From: FERMENTABLE OLIGOSACCHARIDES, DISACCHARIDES, MONOSACCHARIDES AND POLYOLS AND THEIR ROLE IN FOOD DIGESTION. Available from: https://www.researchgate.net/publication/358776100_FERMENTABLE_OLIGOSACCHARIDES_DISACCHARIDES_MONOSACCHARIDES_AND_POLYOLS_AND_THEIR_ROLE_IN_FOOD_DIGESTION [accessed May 06 2024].
Fatty Liver from Fructose Overdose
The entry of fructose into the liver starts a metabolic chain, and if there is enough fructose in the liver, then it creates:
- Triglycerides. Some stay in the liver causing fatty liver. Some are packed into very low-density lipoproteins (VLDL) and go into the bloodstream.
- Droplets of fat (lipogenesis) to accumulate, causing nonalcoholic fatty liver disease. This can progress to to cirrhosis (an accumulation of scar tissue) and eventual liver failure, needing a transplant. An ultrasound (or CT or MRI scan) is needed to see this.
- Uric acid, which may promote gout.
- Increases your blood pressure by downregulating the nitric acid that allows your vessels to relax or dilate.
- free radicals that can damage DNA and cells.
One of the major differences in the liver metabolism of glucose and fructose is that glucose metabolism is controlled, while fructose metabolism is uncontrolled. The control of glucose metabolism is the negative regulation by phosphofructokinase. Fructose has no negative regulation, so it continuously enters the glycolytic pathway endlessly, creating triglycerides, VLDL, and uric acid as long as there is fructose left. Therefore, the main control we need on fructose is limiting our ingestion.

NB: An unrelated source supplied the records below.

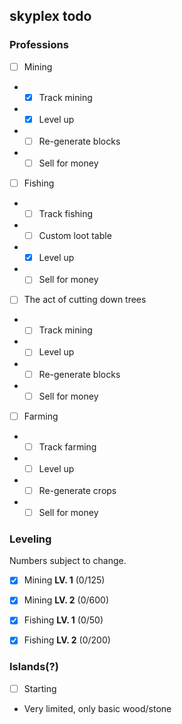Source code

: ## skyplex todo

### Professions

- [ ] Mining
- - [x] Track mining
- - [x] Level up
- - [ ] Re-generate blocks
- - [ ] Sell for money
- [ ] Fishing
- - [ ] Track fishing
- - [ ] Custom loot table
- - [x] Level up
- - [ ] Sell for money
- [ ] The act of cutting down trees
- - [ ] Track mining
- - [ ] Level up
- - [ ] Re-generate blocks
- - [ ] Sell for money
- [ ] Farming
- - [ ] Track farming
- - [ ] Level up
- - [ ] Re-generate crops
- - [ ] Sell for money

### Leveling
Numbers subject to change.

- [x] Mining **LV. 1** (0/125)
- [x] Mining **LV. 2** (0/600)

- [x] Fishing **LV. 1** (0/50)
- [x] Fishing **LV. 2** (0/200)

### Islands(?)

- [ ] Starting
- Very limited, only basic wood/stone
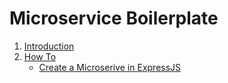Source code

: # Microservice Boilerplate

1. [Introduction](docs/introduction)
2. [How To](docs/how-to)
   - [Create a Microserive in ExpressJS](docs/how-to/1.%20create-express-microservice.md)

Brain Effects from Fructose Overdose
The SugarScience website states that leptin
is our natural appetite suppressant that tells our brains we are full and can stop eating. Imbalanced insulin levels, along with high consumption of certain sugars, such as fructose, has been linked to a condition called leptin resistance, in which the brain no longer "hears" the message to stop eating, thus promoting weight gain and obesity.
Avoiding fructose except in whole fruits and limiting sugar (glucose + fructose) to the American Heart Association recommendation of women limited to 6 teaspoons daily (25 g) and men limited to 9 teaspoons daily (38 g) will let the natural appetite control mechanisms work better.